REVIEW: The Spy and The Traitor by Ben Macintyre
The celebrated author of A Spy Among Friends and Rogue Heroes returns with his greatest spy story yet, a thrilling Cold War-era tale of Oleg Gordievsky, the Russian whose secret work helped hasten the collapse of the Soviet Union.
If anyone could be considered a Russian counterpart to the infamous British double-agent Kim Philby, it was Oleg Gordievsky. The son of two KGB agents and the product of the best Soviet institutions, the savvy, sophisticated Gordievsky grew to see his nation’s communism as both criminal and philistine. He took his first posting for Russian intelligence in 1968 and eventually became the Soviet Union’s top man in London, but from 1973 on he was secretly working for MI6.
For nearly a decade, as the Cold War reached its twilight, Gordievsky helped the West turn the tables on the KGB, exposing Russian spies and helping to foil countless intelligence plots, as the Soviet leadership grew increasingly paranoid at the United States’s nuclear first-strike capabilities and brought the world closer to the brink of war. Desperate to keep the circle of trust close, MI6 never revealed Gordievsky’s name to its counterparts in the CIA, which in turn grew obsessed with figuring out the identity of Britain’s obviously top-level source. Their obsession ultimately doomed Gordievsky: the CIA officer assigned to identify him was none other than Aldrich Ames, the man who would become infamous for secretly spying for the Soviets.
Unfolding the delicious three-way gamesmanship between America, Britain, and the Soviet Union, and culminating in the gripping cinematic beat-by-beat of Gordievsky’s nail-biting escape from Moscow in 1985, Ben Macintyre’s latest may be his best yet. Like the greatest novels of John le Carré, it brings readers deep into a world of treachery and betrayal, where the lines bleed between the personal and the professional, and one man’s hatred of communism had the power to change the future of nations.
Review:
Dear Ben Macintyre,
This was my first book of yours, but certainly not the last one. It was so well-written. I know that this is a well-known writer, but as I said this was my first introduction to his work and I was beyond impressed. And it is so true that real life spy dramas are often more interesting than the works of fiction. I vaguely remember when I was a teenager in the former Soviet Union during perestroika times reading about Oleg Gordievskiy – the former KGB who spied for British, but I have not read any detailed stories about his life and what he endured.

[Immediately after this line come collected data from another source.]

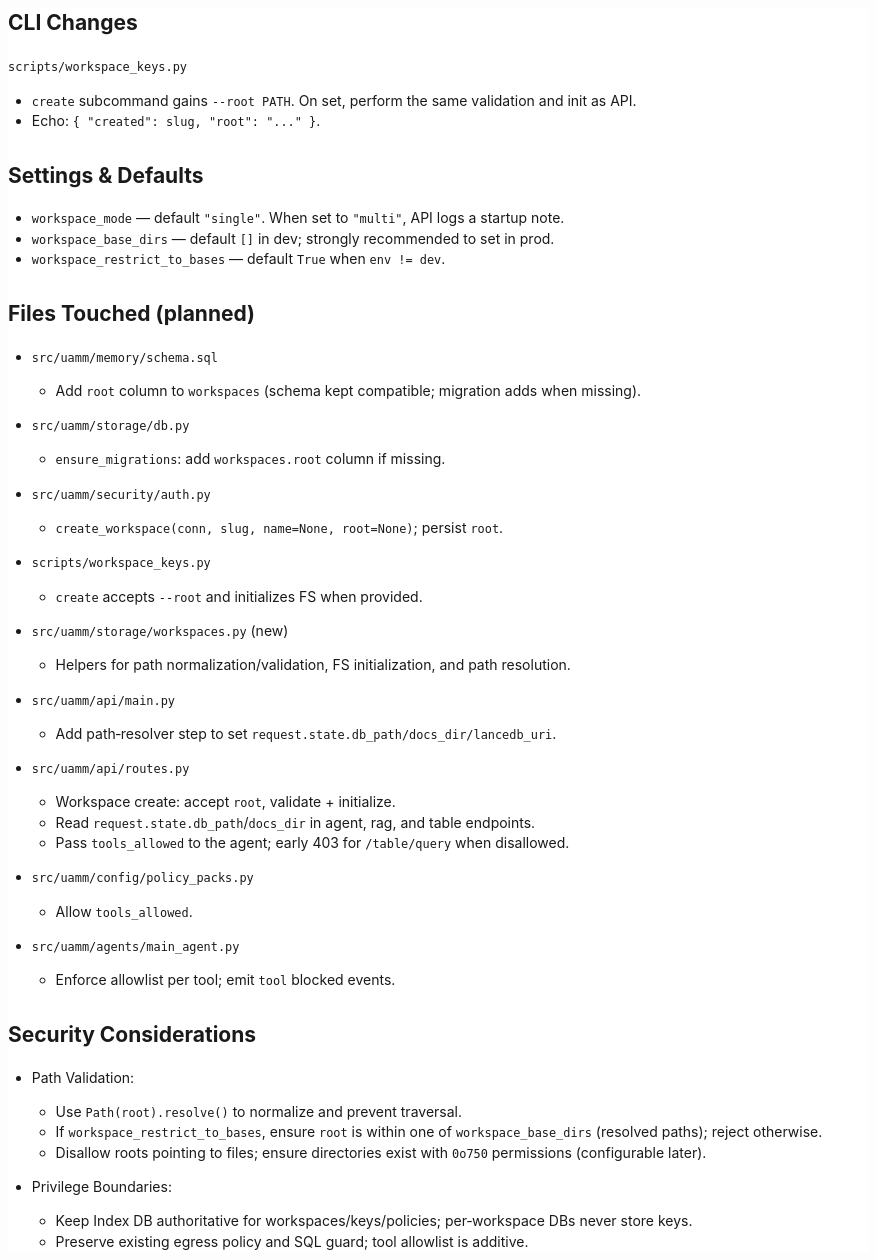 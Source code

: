 ## CLI Changes

`scripts/workspace_keys.py`
- `create` subcommand gains `--root PATH`. On set, perform the same validation and init as API.
- Echo: `{ "created": slug, "root": "..." }`.

## Settings & Defaults

- `workspace_mode` — default `"single"`. When set to `"multi"`, API logs a startup note.
- `workspace_base_dirs` — default `[]` in dev; strongly recommended to set in prod.
- `workspace_restrict_to_bases` — default `True` when `env != dev`.

## Files Touched (planned)

- `src/uamm/memory/schema.sql`
  - Add `root` column to `workspaces` (schema kept compatible; migration adds when missing).

- `src/uamm/storage/db.py`
  - `ensure_migrations`: add `workspaces.root` column if missing.

- `src/uamm/security/auth.py`
  - `create_workspace(conn, slug, name=None, root=None)`; persist `root`.

- `scripts/workspace_keys.py`
  - `create` accepts `--root` and initializes FS when provided.

- `src/uamm/storage/workspaces.py` (new)
  - Helpers for path normalization/validation, FS initialization, and path resolution.

- `src/uamm/api/main.py`
  - Add path‑resolver step to set `request.state.db_path/docs_dir/lancedb_uri`.

- `src/uamm/api/routes.py`
  - Workspace create: accept `root`, validate + initialize.
  - Read `request.state.db_path`/`docs_dir` in agent, rag, and table endpoints.
  - Pass `tools_allowed` to the agent; early 403 for `/table/query` when disallowed.

- `src/uamm/config/policy_packs.py`
  - Allow `tools_allowed`.

- `src/uamm/agents/main_agent.py`
  - Enforce allowlist per tool; emit `tool` blocked events.

## Security Considerations

- Path Validation:
  - Use `Path(root).resolve()` to normalize and prevent traversal.
  - If `workspace_restrict_to_bases`, ensure `root` is within one of `workspace_base_dirs` (resolved paths); reject otherwise.
  - Disallow roots pointing to files; ensure directories exist with `0o750` permissions (configurable later).

- Privilege Boundaries:
  - Keep Index DB authoritative for workspaces/keys/policies; per‑workspace DBs never store keys.
  - Preserve existing egress policy and SQL guard; tool allowlist is additive.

I will be honest. I usually despise trators even if they betrayed the totalitarian regime I left behind. But the spy who turned for ideological reasons and who did so much to prevent a lot of horrible things happening has my utmost respect. Especially after this book.
This book starts in 1985 when Gordievsky is called back to Moscow allegedly to be confirmed at the highest position at the top of Soviet KGB residentura in London. At that point in time, Gordievsky already spied for MI6 for many years and of course they considered the possibility that the call back to Moscow may have been the sign that Gordievsky was betrayed, but after the long discussion and thought Gordievsky decides to go back. And the first chapter stops when he realizes that KGB may have visited his apartment. I am telling you, I looked in the end, I knew that he survived in real life ( even though I had no idea what he and people who helped to get him out from Moscow endured), and I was still worried.
We learn about his life, about him turning to spy for MI6. We get to meet the colorful cast of characters who worked for MI6, for the KGB and some spies from other countries, but Gordievsky is the front and center of the book.
The book is well-sourced and clearly the author had a lot of conversations with Gordievsky himself (whose location in England he still would not disclose – understandably so) and with other people and MI6 officers’ real names are not disclosed either.
If you think it was a crazy plan to smuggle the betrayed spy out of Soviet Union, it surely was. But if you think this was the plan impossible to carry out, read this book.
Grade: A
Yay! My library has this along with several other books by Macintyre.
@Jayne: I really thought it was a very engaging book. I hope it will work for you.
Great review, Sirius. I’ve seen other strong recommendations for this at various book chat places, but your endorsement is sending it straight to my TBR, since we tend to agree on these kinds of books. Thanks!
Sunita thanks. Well let me know when you get to this one :).